**Assigned task:** With both ends included, repeat exactly the lines of the entries below from the one containing "- On vérifie que le service tourne" down to the one containing "## Initialisation depuis l'interface Web", and no others.

-- Provided material follows --

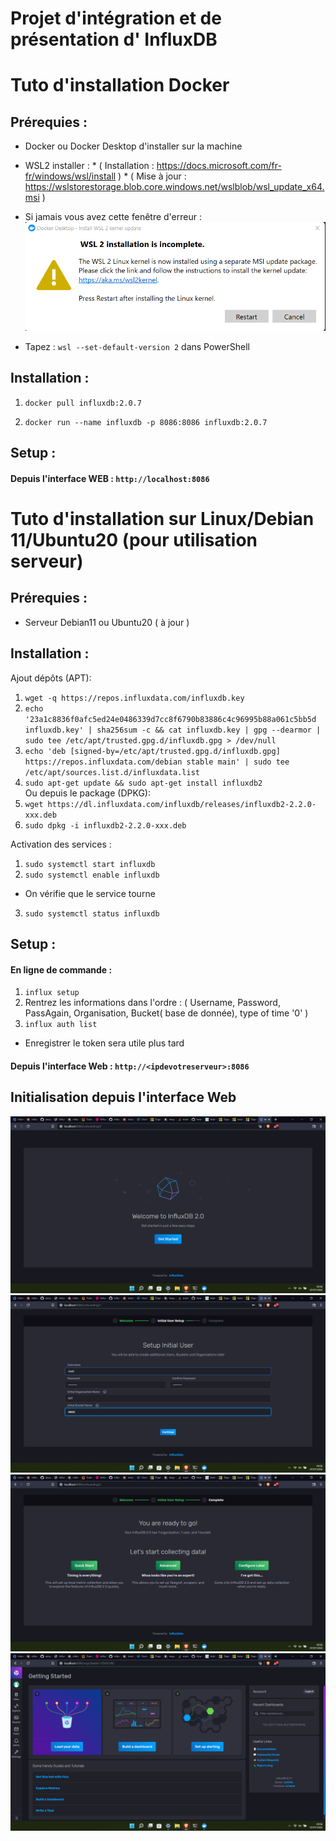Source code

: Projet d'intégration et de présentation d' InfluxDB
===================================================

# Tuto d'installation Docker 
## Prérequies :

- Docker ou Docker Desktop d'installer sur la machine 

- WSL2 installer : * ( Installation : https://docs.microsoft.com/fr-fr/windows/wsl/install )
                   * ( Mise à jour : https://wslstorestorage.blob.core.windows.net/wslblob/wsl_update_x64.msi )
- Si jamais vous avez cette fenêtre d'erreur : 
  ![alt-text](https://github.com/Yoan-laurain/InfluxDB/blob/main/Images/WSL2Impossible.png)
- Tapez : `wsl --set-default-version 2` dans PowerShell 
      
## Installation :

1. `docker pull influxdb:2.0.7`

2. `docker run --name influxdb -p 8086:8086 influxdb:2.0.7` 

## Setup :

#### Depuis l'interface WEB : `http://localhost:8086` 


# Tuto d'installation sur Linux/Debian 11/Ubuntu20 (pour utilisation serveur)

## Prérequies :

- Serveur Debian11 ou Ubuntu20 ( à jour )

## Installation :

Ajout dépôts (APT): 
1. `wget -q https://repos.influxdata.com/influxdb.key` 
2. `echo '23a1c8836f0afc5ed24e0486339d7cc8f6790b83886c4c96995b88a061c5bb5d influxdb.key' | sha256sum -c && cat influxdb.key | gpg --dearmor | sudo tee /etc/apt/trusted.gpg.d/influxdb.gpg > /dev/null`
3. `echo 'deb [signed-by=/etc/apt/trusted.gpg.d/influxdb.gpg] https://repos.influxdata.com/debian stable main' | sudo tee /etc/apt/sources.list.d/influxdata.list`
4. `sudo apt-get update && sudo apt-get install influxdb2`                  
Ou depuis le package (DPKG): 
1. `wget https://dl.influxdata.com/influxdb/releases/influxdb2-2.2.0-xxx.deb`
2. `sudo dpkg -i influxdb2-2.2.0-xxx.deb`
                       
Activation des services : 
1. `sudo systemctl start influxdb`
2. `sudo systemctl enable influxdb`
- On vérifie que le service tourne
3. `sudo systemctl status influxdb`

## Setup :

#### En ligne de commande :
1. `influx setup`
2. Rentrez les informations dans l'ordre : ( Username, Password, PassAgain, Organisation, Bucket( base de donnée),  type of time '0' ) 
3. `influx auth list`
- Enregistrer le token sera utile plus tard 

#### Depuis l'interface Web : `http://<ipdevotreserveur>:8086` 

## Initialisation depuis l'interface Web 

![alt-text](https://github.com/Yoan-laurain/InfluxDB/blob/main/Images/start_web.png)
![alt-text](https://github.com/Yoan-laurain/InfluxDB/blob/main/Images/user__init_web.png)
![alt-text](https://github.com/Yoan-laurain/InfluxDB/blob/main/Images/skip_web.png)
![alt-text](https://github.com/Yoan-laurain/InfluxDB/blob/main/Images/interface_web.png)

-- Provided material concluded --

**Result for this task:**
- On vérifie que le service tourne
3. `sudo systemctl status influxdb`

## Setup :

#### En ligne de commande :
1. `influx setup`
2. Rentrez les informations dans l'ordre : ( Username, Password, PassAgain, Organisation, Bucket( base de donnée),  type of time '0' ) 
3. `influx auth list`
- Enregistrer le token sera utile plus tard 

#### Depuis l'interface Web : `http://<ipdevotreserveur>:8086` 

## Initialisation depuis l'interface Web 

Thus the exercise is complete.